# Sample notebook showing end-to-end ML flow using the FedML DSP Library in NVIDIA GPU notebook.

## The FedML DSP Library reads the training data via SAP Datasphere, trains the model, deploys the model in SAP AI Core and the inference result is written back to SAP Datasphere.

## Install fedml_dsp library

In [None]:
%pip install fedml-dsp

In [None]:
from fedml_dsp import DbConnection, Fedml
import cudf, cuml, cupy
import json

## 1. Connect to SAP Datasphere , Explore & Acquire Data

### 1.1 Create DbConnection instance to get data from SAP Datasphere.

In [None]:
with open('config.json', 'r') as f:
    config = json.load(f)

In [None]:
db = DbConnection()

### 1.2 Query the SAP Datasphere data using SQL Queries. Get the data as a CUDF DataFrame

In [None]:
%%time
data = db.get_data_with_headers_cudf('SMALLCOVTYPE_VIEW', 1)

In [None]:
type(data)

In [None]:
data.head(5)

In [None]:
data.info()

### 1.3 Preprocess the data

In [None]:
def preprocess_data(concat_data):
    
    #map categorical values to numbers
    lable = concat_data['cover_type']
    
    #fix datatypes
    df_X = concat_data.drop(['cover_type'], axis=1)
    df_X = df_X.astype('float64')
    
    return df_X, lable

In [None]:
df_X, lable = preprocess_data(data)

## 2. Now, using the data, train the model

In [None]:
x_train, x_test, y_train, y_test  = cuml.train_test_split(df_X, lable, train_size=0.8)

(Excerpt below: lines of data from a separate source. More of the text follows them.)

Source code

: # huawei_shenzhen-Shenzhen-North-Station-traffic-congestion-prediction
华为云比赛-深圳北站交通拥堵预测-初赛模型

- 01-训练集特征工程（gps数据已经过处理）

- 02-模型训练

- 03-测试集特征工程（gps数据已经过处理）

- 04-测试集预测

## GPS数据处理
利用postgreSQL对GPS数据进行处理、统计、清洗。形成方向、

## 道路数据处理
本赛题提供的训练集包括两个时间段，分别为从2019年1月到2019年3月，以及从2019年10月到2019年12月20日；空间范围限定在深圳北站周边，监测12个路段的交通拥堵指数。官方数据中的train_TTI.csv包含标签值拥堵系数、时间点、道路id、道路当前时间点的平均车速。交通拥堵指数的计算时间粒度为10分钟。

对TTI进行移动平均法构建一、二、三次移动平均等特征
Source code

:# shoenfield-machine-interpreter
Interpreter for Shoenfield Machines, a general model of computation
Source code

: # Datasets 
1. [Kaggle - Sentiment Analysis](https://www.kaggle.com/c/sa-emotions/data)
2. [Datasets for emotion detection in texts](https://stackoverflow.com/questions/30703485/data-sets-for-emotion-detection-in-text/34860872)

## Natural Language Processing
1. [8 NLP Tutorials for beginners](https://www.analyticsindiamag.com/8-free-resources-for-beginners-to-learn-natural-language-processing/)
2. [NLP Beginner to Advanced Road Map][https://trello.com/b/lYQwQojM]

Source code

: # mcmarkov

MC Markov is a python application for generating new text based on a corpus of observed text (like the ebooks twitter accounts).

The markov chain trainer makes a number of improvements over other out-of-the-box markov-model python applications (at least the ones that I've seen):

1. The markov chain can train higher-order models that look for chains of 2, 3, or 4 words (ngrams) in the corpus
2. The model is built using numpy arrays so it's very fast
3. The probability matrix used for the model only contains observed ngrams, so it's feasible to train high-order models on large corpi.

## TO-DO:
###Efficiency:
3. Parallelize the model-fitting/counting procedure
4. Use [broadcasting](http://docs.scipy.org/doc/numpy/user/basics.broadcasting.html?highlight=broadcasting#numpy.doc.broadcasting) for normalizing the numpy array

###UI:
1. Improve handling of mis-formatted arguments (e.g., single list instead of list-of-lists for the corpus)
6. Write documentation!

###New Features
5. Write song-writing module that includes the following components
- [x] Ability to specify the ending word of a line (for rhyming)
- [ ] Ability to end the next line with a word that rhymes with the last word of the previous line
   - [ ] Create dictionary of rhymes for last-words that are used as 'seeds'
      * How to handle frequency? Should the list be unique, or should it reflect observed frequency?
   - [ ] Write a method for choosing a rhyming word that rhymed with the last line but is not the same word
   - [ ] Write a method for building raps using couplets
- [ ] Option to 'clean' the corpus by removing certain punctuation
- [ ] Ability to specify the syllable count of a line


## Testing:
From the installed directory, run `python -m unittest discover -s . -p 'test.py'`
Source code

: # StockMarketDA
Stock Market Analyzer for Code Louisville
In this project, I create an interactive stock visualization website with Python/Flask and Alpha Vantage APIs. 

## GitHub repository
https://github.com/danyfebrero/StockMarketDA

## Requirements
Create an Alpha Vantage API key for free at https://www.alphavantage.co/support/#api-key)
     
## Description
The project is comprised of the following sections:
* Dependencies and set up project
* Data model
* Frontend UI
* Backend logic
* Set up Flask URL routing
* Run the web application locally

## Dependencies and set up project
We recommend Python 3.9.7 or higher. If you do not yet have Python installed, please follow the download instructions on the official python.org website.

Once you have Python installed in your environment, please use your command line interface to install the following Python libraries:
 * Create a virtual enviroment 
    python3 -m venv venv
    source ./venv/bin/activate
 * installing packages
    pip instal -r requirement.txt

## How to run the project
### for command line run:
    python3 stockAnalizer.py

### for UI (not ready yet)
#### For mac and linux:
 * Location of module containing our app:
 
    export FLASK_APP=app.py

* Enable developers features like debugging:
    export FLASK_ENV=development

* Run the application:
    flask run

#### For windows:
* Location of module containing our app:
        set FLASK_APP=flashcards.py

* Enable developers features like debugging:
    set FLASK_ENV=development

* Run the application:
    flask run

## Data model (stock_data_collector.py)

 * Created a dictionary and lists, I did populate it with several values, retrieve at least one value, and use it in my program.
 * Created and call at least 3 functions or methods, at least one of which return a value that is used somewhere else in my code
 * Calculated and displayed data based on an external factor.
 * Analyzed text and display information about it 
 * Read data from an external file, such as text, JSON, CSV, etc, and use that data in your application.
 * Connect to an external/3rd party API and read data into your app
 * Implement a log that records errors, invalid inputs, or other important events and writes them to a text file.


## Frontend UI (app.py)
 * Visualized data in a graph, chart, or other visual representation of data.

### 2.1 Train the LogisticRegression model using the fit method

In [None]:
from cuml import LogisticRegression

In [None]:
model = LogisticRegression().fit(x_train, y_train)

### 2.2 Save the model

In [None]:
import joblib

In [None]:
# save
joblib.dump(model, 'LR_model.pkl')

## 3. Deploy the model to SAP AI Core

For more detailes of how to deploy a machine learning model to SAP AI Core and YAML file template, please refer to [(here)](https://github.tools.sap/btp-use-case-factory/FedML/blob/main/DSP/fedml-dsp.md).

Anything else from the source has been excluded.